Startups with more than one founder are more likely to succeed than those with only one founder: double the mind share, double the work done, double the domain experience and the ability to bounce ideas off of each other are benefits that are hard to argue with. If having a partner is such a good thing, then why do they often go bad?
Over the years, I’ve had some successes and some failures in situations with multiple founders. Here are a few things that I’ve learned over the years that may help you avoid the mistakes that I made early on:
Pick a partner that is in the same financial stage of life as you – if one of you has already made your money and is not dependent on a monthly paycheck while the other is, there will be a steady stream of natural conflicts. For example, if you are the typical entrepreneur you probably haven’t been paid in 6-12 months and the first term sheet represents a long overdue paycheck. Your financially secure partner might be looking to wait for a second or third term sheet in order to work a better deal over the next 3-6 months. The same type of issues will affect decisions about how much to pay each other, how quickly to grow the company, when to sell the company, etc. Personal financial stress often bleeds over into the startup environment. Avoid it if you can. If you can’t avoid it, at least make sure that the partners all have roughly the same financial runway.

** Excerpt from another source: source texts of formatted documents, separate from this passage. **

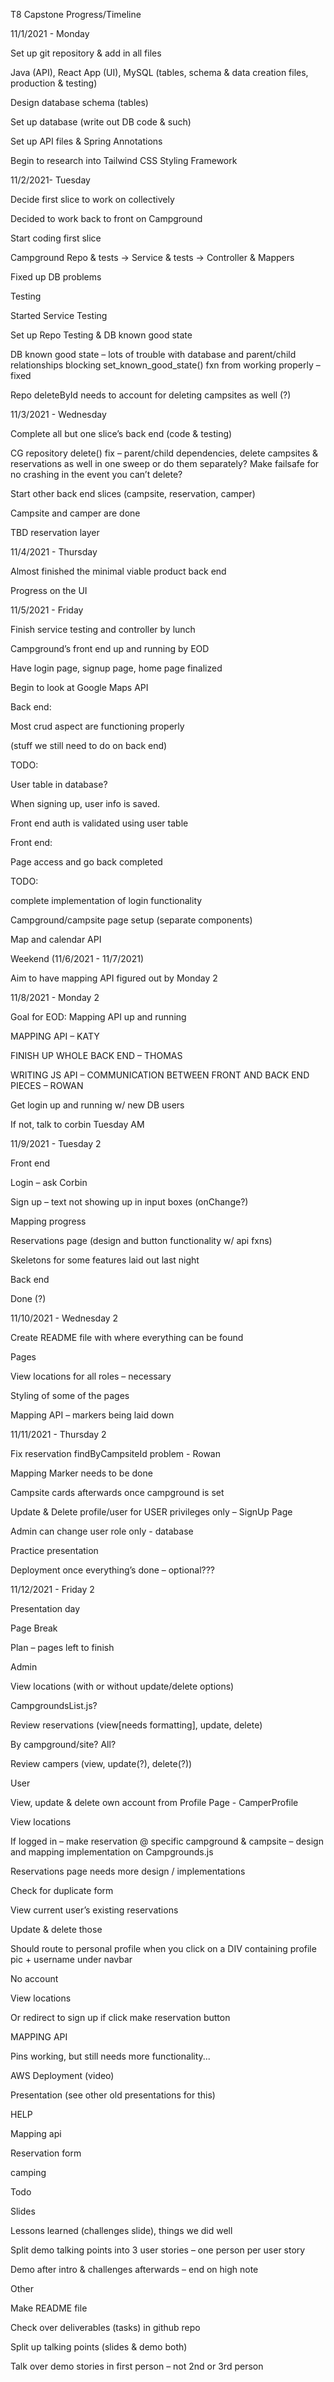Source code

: T8 Capstone Progress/Timeline

11/1/2021 - Monday

Set up git repository & add in all files

Java (API), React App (UI), MySQL (tables, schema & data creation files, production & testing)

Design database schema (tables)

Set up database (write out DB code & such)

Set up API files & Spring Annotations

Begin to research into Tailwind CSS Styling Framework

11/2/2021- Tuesday

Decide first slice to work on collectively

Decided to work back to front on Campground

Start coding first slice

Campground Repo & tests → Service & tests → Controller & Mappers

Fixed up DB problems

Testing

Started Service Testing

Set up Repo Testing & DB known good state

DB known good state – lots of trouble with database and parent/child relationships blocking set_known_good_state() fxn from working properly – fixed

Repo deleteById needs to account for deleting campsites as well (?)

11/3/2021 - Wednesday

Complete all but one slice’s back end (code & testing)

CG repository delete() fix – parent/child dependencies, delete campsites & reservations as well in one sweep or do them separately? Make failsafe for no crashing in the event you can’t delete?

Start other back end slices (campsite, reservation, camper)

Campsite and camper are done

TBD reservation layer

11/4/2021 - Thursday

Almost finished the minimal viable product back end

Progress on the UI

11/5/2021 - Friday

Finish service testing and controller by lunch

Campground’s front end up and running by EOD

Have login page, signup page, home page finalized

Begin to look at Google Maps API

Back end:

Most crud aspect are functioning properly

(stuff we still need to do on back end)

TODO:

User table in database?

When signing up, user info is saved.

Front end auth is validated using user table



Front end:

Page access and go back completed

TODO:

complete implementation of login functionality

Campground/campsite page setup (separate components)

Map and calendar API



Weekend (11/6/2021 - 11/7/2021)

Aim to have mapping API figured out by Monday 2

11/8/2021 - Monday 2

Goal for EOD: Mapping API up and running

MAPPING API – KATY

FINISH UP WHOLE BACK END – THOMAS

WRITING JS API – COMMUNICATION BETWEEN FRONT AND BACK END PIECES – ROWAN

Get login up and running w/ new DB users

If not, talk to corbin Tuesday AM

11/9/2021 - Tuesday 2

Front end

Login – ask Corbin

Sign up – text not showing up in input boxes (onChange?)

Mapping progress

Reservations page (design and button functionality w/ api fxns)

Skeletons for some features laid out last night

Back end

Done (?)

11/10/2021 - Wednesday 2

Create README file with where everything can be found

Pages

View locations for all roles – necessary

Styling of some of the pages

Mapping API – markers being laid down

11/11/2021 - Thursday 2

Fix reservation findByCampsiteId problem - Rowan

Mapping Marker needs to be done

Campsite cards afterwards once campground is set

Update & Delete profile/user for USER privileges only – SignUp Page

Admin can change user role only - database

Practice presentation

Deployment once everything’s done – optional???

11/12/2021 - Friday 2

Presentation day

Page Break




Plan – pages left to finish

Admin

View locations (with or without update/delete options)

CampgroundsList.js?

Review reservations (view[needs formatting], update, delete)

By campground/site? All?

Review campers (view, update(?), delete(?))

User

View, update & delete own account from Profile Page - CamperProfile

View locations

If logged in – make reservation @ specific campground & campsite – design and mapping implementation on Campgrounds.js

Reservations page needs more design / implementations

Check for duplicate form

View current user’s existing reservations

Update & delete those

Should route to personal profile when you click on a DIV containing profile pic + username under navbar

No account

View locations

Or redirect to sign up if click make reservation button

MAPPING API

Pins working, but still needs more functionality...

AWS Deployment (video)

Presentation (see other old presentations for this)

HELP

Mapping api

Reservation form

camping

Todo

Slides

Lessons learned (challenges slide), things we did well

Split demo talking points into 3 user stories – one person per user story

Demo after intro & challenges afterwards – end on high note

Other

Make README file

Check over deliverables (tasks) in github repo

Split up talking points (slides & demo both)

Talk over demo stories in first person – not 2nd or 3rd person  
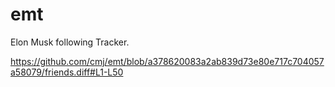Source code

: # emt
Elon Musk following Tracker.

https://github.com/cmj/emt/blob/a378620083a2ab839d73e80e717c704057a58079/friends.diff#L1-L50
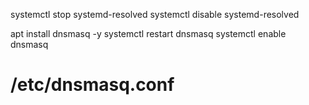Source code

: systemctl stop   systemd-resolved
systemctl disable  systemd-resolved

apt install dnsmasq -y
systemctl restart dnsmasq
systemctl enable dnsmasq

# /etc/dnsmasq.conf


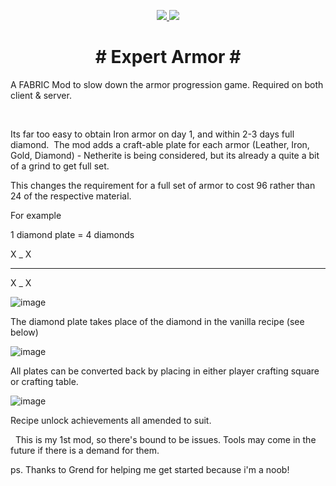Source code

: <p align="center">
<a href="https://www.curseforge.com/minecraft/mc-mods/expert_armor"><img src="https://cf.way2muchnoise.eu/full_expert_armor_downloads.svg">
 <img src="http://cf.way2muchnoise.eu/versions/expert-armor.svg"></a>
 </p>

<h1 align="center"># Expert Armor #</h1>
<p align="center">

A FABRIC Mod to slow down the armor progression game.
Required on both client & server.

 

Its far too easy to obtain Iron armor on day 1, and within 2-3 days full diamond. 
The mod adds a craft-able plate for each armor (Leather, Iron, Gold, Diamond) - Netherite is being considered, but its already a quite a bit of a grind to get full set.

This changes the requirement for a full set of armor to cost 96 rather than 24 of the respective material.

For example

1 diamond plate = 4 diamonds

X _ X
_ _ _
X _ X

![image](https://user-images.githubusercontent.com/7688001/147794299-dfa50f36-0a20-48eb-ae0f-a75a5b79ff73.png)

The diamond plate takes place of the diamond in the vanilla recipe (see below)

![image](https://user-images.githubusercontent.com/7688001/148661819-123d9237-5507-4767-9344-34b347e5d2b3.png)


All plates can be converted back by placing in either player crafting square or crafting table.

![image](https://user-images.githubusercontent.com/7688001/147794307-6ad084a3-ea2f-4764-b469-eaf4ea015186.png)

Recipe unlock achievements all amended to suit.

 
This is my 1st mod, so there's bound to be issues.
Tools may come in the future if there is a demand for them.

ps. Thanks to Grend for helping me get started because i'm a noob!
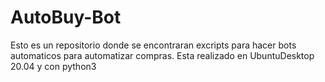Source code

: # AutoBuy-Bot
Esto es un repositorio donde se encontraran excripts para hacer bots automaticos para automatizar compras.
Esta realizado en UbuntuDesktop 20.04 y con python3

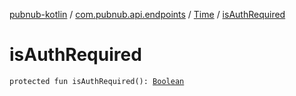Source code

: [pubnub-kotlin](../../index.md) / [com.pubnub.api.endpoints](../index.md) / [Time](index.md) / [isAuthRequired](./is-auth-required.md)

# isAuthRequired

`protected fun isAuthRequired(): `[`Boolean`](https://kotlinlang.org/api/latest/jvm/stdlib/kotlin/-boolean/index.html)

Decide who is in charge – most often startup partners come out of the same company with a long working relationship. If you were peers in the past it will be more difficult to decide who is going to take which role in the newly formed company. You don’t want to show up at your first VC meeting and flip a coin to decide who is going to be the CEO for that day. Defining roles in a startup can be a tense moment but better to get clarity early and start working within those roles. This will help move the company forward quicker than “wondering” for weeks or even months. Someone needs to be in charge, even if you expect a more experienced CEO to come in with the first round of VC. You need to decide who will run the ship until then.
Be smart about equity split – You should probably talk to an attorney or experienced business person about this topic. You may be tempted to simply pick what seems like a “fair split” up front (perhaps 50/50). On the other hand, if both parties own 50% from day one and one quits after a year while the other dedicates the next 10 years of his life to make things work, the split doesn’t seem “fair” anymore. What happens if the parties completely disagree on an important issue facing the company (a 50/50 split means gridlock)? An attorney or experienced businessperson can help you think about how decisions get made when there are disagreements, how the stock ownership might shift if someone leaves the company, etc.
I’ve seen too many cases where startup companies imploded when founders who had worked together for years were suddenly dropped into these situations and were unable to come out the other side with a working relationship thus killing a good opportunity (and a friendship). Having these conversations before you each quit your day job will either increase the probability of your startup being successful or, at a minimum, allow you to keep your day job until you find the right partner.